=== DATASET RECORDS ===
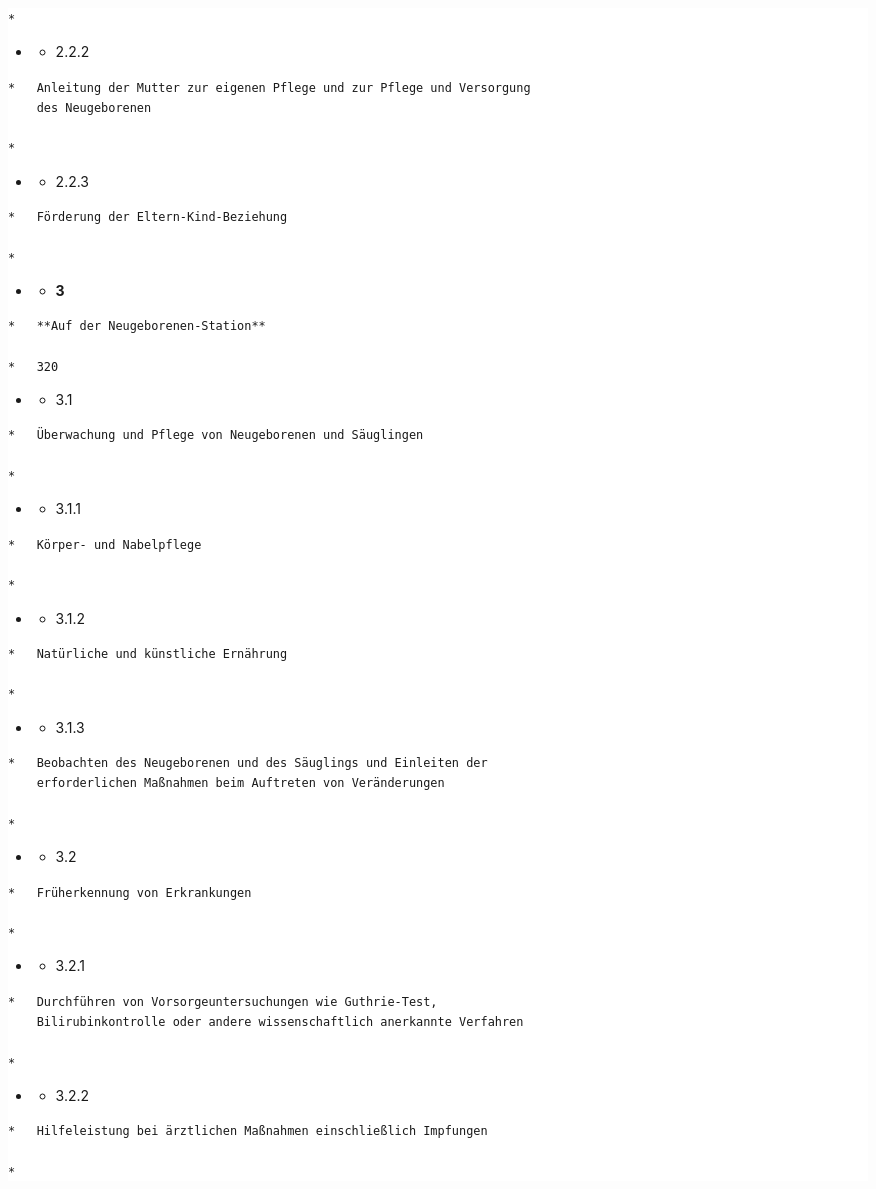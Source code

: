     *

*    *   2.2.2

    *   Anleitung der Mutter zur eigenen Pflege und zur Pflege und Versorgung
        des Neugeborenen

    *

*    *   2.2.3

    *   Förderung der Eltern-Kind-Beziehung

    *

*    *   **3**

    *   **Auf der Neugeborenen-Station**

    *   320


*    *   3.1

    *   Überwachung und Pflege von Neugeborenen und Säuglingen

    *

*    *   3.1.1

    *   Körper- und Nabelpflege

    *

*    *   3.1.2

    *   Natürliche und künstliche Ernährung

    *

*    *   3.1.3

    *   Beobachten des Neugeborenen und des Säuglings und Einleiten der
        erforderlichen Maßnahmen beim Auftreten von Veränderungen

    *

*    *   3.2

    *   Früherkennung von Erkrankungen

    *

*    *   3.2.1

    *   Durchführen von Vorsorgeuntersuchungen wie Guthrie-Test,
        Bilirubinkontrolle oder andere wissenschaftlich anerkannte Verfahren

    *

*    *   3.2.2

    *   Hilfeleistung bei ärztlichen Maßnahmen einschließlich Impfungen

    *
===
=== DATASET RECORDS ===
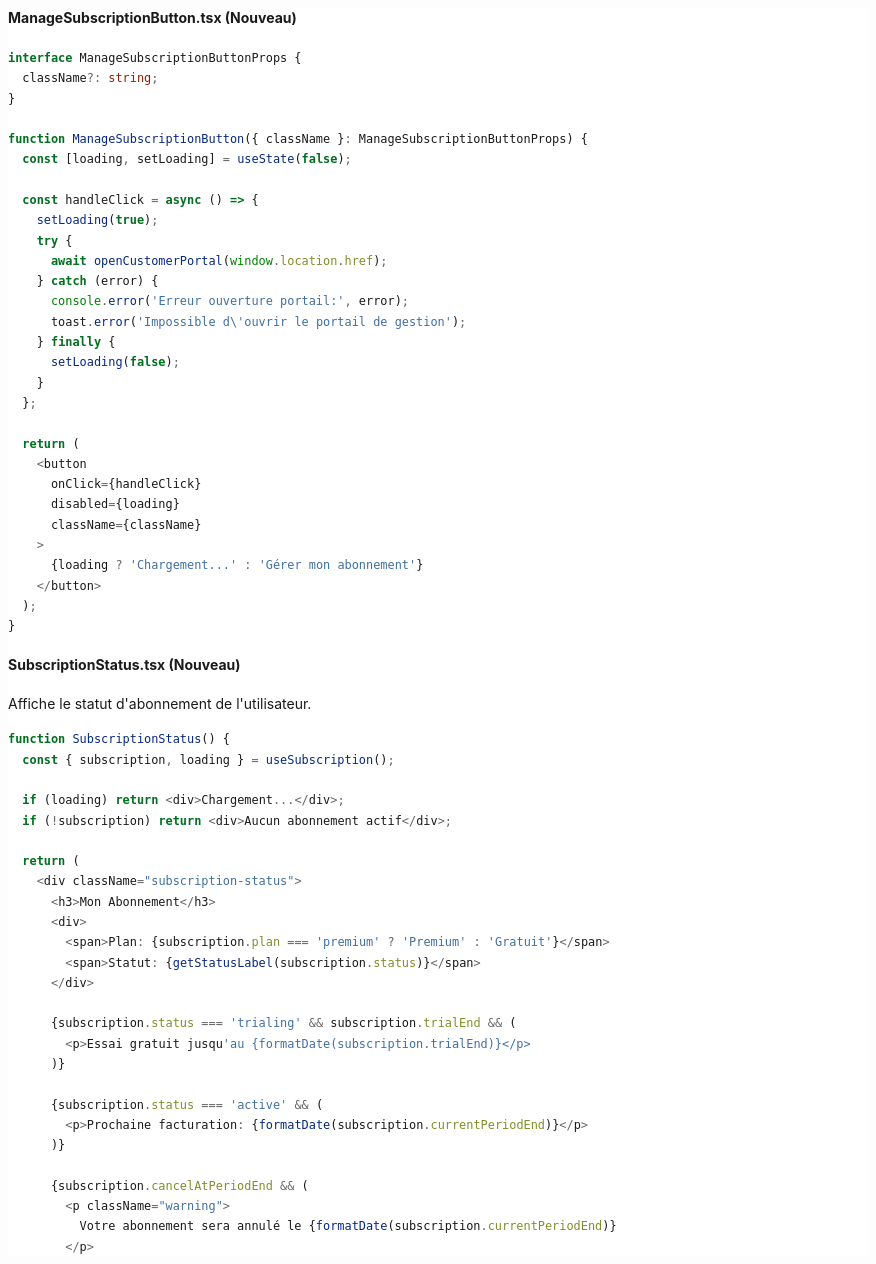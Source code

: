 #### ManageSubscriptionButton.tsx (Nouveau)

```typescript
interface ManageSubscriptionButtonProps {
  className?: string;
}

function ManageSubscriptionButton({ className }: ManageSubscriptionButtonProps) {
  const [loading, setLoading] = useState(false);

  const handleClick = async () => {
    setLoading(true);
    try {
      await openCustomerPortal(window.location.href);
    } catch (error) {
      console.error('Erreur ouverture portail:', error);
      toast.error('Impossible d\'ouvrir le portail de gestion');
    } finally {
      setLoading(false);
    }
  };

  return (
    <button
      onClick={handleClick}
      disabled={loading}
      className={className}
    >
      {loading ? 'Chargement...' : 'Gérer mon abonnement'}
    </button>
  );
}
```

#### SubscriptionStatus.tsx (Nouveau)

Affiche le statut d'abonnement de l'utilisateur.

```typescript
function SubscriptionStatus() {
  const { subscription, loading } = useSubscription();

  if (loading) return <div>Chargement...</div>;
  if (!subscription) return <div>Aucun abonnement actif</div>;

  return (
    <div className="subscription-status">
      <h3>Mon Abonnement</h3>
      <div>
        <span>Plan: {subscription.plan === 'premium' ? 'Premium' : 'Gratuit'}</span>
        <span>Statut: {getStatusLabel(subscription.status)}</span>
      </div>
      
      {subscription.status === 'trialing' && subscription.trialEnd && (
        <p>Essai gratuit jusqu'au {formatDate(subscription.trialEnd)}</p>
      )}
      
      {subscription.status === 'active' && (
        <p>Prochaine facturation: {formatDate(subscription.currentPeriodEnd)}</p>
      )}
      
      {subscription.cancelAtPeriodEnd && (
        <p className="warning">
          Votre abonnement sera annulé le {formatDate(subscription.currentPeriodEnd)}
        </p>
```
===
=== DATASET RECORDS ===
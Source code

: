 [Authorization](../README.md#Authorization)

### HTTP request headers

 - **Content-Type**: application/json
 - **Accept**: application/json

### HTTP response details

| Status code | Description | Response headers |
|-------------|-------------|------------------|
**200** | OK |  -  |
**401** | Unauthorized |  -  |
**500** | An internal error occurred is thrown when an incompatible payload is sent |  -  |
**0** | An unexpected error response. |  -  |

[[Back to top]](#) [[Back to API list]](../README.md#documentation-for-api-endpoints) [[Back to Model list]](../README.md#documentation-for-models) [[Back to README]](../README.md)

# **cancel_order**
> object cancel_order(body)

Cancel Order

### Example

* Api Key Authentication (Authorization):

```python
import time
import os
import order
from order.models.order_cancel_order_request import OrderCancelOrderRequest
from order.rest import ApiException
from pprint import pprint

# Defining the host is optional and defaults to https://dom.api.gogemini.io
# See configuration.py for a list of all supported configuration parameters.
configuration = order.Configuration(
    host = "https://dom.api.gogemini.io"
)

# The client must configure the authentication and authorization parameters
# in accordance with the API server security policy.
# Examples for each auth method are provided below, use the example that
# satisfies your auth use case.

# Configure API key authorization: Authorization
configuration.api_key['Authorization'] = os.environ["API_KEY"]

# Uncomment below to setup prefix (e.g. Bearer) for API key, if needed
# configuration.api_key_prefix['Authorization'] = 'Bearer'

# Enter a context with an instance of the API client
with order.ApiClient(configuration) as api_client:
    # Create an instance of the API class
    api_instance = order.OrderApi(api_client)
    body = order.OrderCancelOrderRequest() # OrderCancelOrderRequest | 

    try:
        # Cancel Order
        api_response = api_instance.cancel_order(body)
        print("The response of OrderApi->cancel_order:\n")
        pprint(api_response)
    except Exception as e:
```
===
▶ YOUR GOAL
The answer must be all the lines above that hold the word "currentPeriodEnd".

▶ YOUR SOLUTION
        <p>Prochaine facturation: {formatDate(subscription.currentPeriodEnd)}</p>
          Votre abonnement sera annulé le {formatDate(subscription.currentPeriodEnd)}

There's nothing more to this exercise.